==== Information given
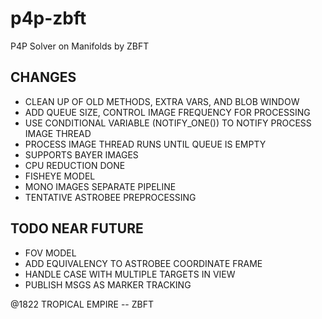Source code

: # p4p-zbft
P4P Solver on Manifolds by ZBFT

## CHANGES
- CLEAN UP OF OLD METHODS, EXTRA VARS, AND BLOB WINDOW
- ADD QUEUE SIZE, CONTROL IMAGE FREQUENCY FOR PROCESSING
- USE CONDITIONAL VARIABLE (NOTIFY_ONE()) TO NOTIFY PROCESS IMAGE THREAD
- PROCESS IMAGE THREAD RUNS UNTIL QUEUE IS EMPTY
- SUPPORTS BAYER IMAGES
- CPU REDUCTION DONE
- FISHEYE MODEL
- MONO IMAGES SEPARATE PIPELINE
- TENTATIVE ASTROBEE PREPROCESSING

## TODO NEAR FUTURE
- FOV MODEL
- ADD EQUIVALENCY TO ASTROBEE COORDINATE FRAME
- HANDLE CASE WITH MULTIPLE TARGETS IN VIEW
- PUBLISH MSGS AS MARKER TRACKING 

@1822 TROPICAL EMPIRE -- ZBFT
========
▸ **Aim of the exercise**: Repeat only the lines from the beginning of the material through the line containing "- PUBLISH MSGS AS MARKER TRACKING", both ends kept, leaving pictures out.

▸ **Response to the exercise**:
Source code

: # p4p-zbft
P4P Solver on Manifolds by ZBFT

## CHANGES
- CLEAN UP OF OLD METHODS, EXTRA VARS, AND BLOB WINDOW
- ADD QUEUE SIZE, CONTROL IMAGE FREQUENCY FOR PROCESSING
- USE CONDITIONAL VARIABLE (NOTIFY_ONE()) TO NOTIFY PROCESS IMAGE THREAD
- PROCESS IMAGE THREAD RUNS UNTIL QUEUE IS EMPTY
- SUPPORTS BAYER IMAGES
- CPU REDUCTION DONE
- FISHEYE MODEL
- MONO IMAGES SEPARATE PIPELINE
- TENTATIVE ASTROBEE PREPROCESSING

## TODO NEAR FUTURE
- FOV MODEL
- ADD EQUIVALENCY TO ASTROBEE COORDINATE FRAME
- HANDLE CASE WITH MULTIPLE TARGETS IN VIEW
- PUBLISH MSGS AS MARKER TRACKING 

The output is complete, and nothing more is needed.